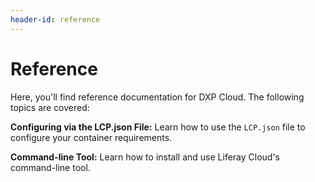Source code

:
 ```yaml
---
header-id: reference
---
```


# Reference

Here, you'll find reference documentation for DXP Cloud. The following topics 
are covered:

**Configuring via the LCP.json File:** Learn how to use the `LCP.json` file to 
configure your container requirements. 

**Command-line Tool:** Learn how to install and use Liferay Cloud's command-line 
tool. 
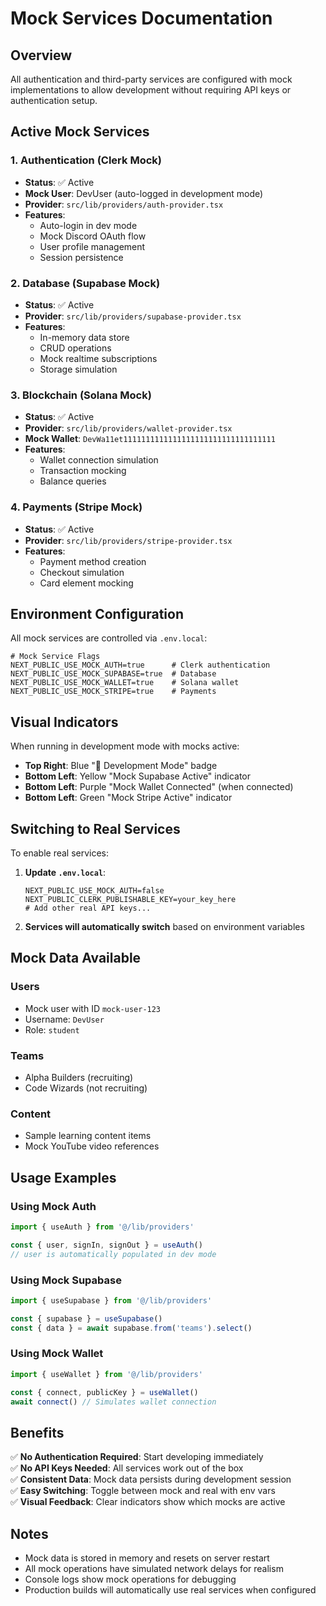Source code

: # Mock Services Documentation

## Overview
All authentication and third-party services are configured with mock implementations to allow development without requiring API keys or authentication setup.

## Active Mock Services

### 1. Authentication (Clerk Mock)
- **Status**: ✅ Active
- **Mock User**: DevUser (auto-logged in development mode)
- **Provider**: `src/lib/providers/auth-provider.tsx`
- **Features**:
  - Auto-login in dev mode
  - Mock Discord OAuth flow
  - User profile management
  - Session persistence

### 2. Database (Supabase Mock)
- **Status**: ✅ Active  
- **Provider**: `src/lib/providers/supabase-provider.tsx`
- **Features**:
  - In-memory data store
  - CRUD operations
  - Mock realtime subscriptions
  - Storage simulation

### 3. Blockchain (Solana Mock)
- **Status**: ✅ Active
- **Provider**: `src/lib/providers/wallet-provider.tsx`
- **Mock Wallet**: `DevWa11et1111111111111111111111111111111111`
- **Features**:
  - Wallet connection simulation
  - Transaction mocking
  - Balance queries

### 4. Payments (Stripe Mock)
- **Status**: ✅ Active
- **Provider**: `src/lib/providers/stripe-provider.tsx`
- **Features**:
  - Payment method creation
  - Checkout simulation
  - Card element mocking

## Environment Configuration

All mock services are controlled via `.env.local`:

```env
# Mock Service Flags
NEXT_PUBLIC_USE_MOCK_AUTH=true      # Clerk authentication
NEXT_PUBLIC_USE_MOCK_SUPABASE=true  # Database
NEXT_PUBLIC_USE_MOCK_WALLET=true    # Solana wallet
NEXT_PUBLIC_USE_MOCK_STRIPE=true    # Payments
```

## Visual Indicators

When running in development mode with mocks active:
- **Top Right**: Blue "🔧 Development Mode" badge
- **Bottom Left**: Yellow "Mock Supabase Active" indicator  
- **Bottom Left**: Purple "Mock Wallet Connected" (when connected)
- **Bottom Left**: Green "Mock Stripe Active" indicator

## Switching to Real Services

To enable real services:

1. **Update `.env.local`**:
   ```env
   NEXT_PUBLIC_USE_MOCK_AUTH=false
   NEXT_PUBLIC_CLERK_PUBLISHABLE_KEY=your_key_here
   # Add other real API keys...
   ```

2. **Services will automatically switch** based on environment variables

## Mock Data Available

### Users
- Mock user with ID `mock-user-123`
- Username: `DevUser`
- Role: `student`

### Teams
- Alpha Builders (recruiting)
- Code Wizards (not recruiting)

### Content
- Sample learning content items
- Mock YouTube video references

## Usage Examples

### Using Mock Auth
```typescript
import { useAuth } from '@/lib/providers'

const { user, signIn, signOut } = useAuth()
// user is automatically populated in dev mode
```

### Using Mock Supabase
```typescript
import { useSupabase } from '@/lib/providers'

const { supabase } = useSupabase()
const { data } = await supabase.from('teams').select()
```

### Using Mock Wallet
```typescript
import { useWallet } from '@/lib/providers'

const { connect, publicKey } = useWallet()
await connect() // Simulates wallet connection
```

## Benefits

✅ **No Authentication Required**: Start developing immediately  
✅ **No API Keys Needed**: All services work out of the box  
✅ **Consistent Data**: Mock data persists during development session  
✅ **Easy Switching**: Toggle between mock and real with env vars  
✅ **Visual Feedback**: Clear indicators show which mocks are active  

## Notes

- Mock data is stored in memory and resets on server restart
- All mock operations have simulated network delays for realism
- Console logs show mock operations for debugging
- Production builds will automatically use real services when configured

#### Exercise:
Read the records above. Show each line that has the string "Switching".

#### Task result:
## Switching to Real Services
✅ **Easy Switching**: Toggle between mock and real with env vars  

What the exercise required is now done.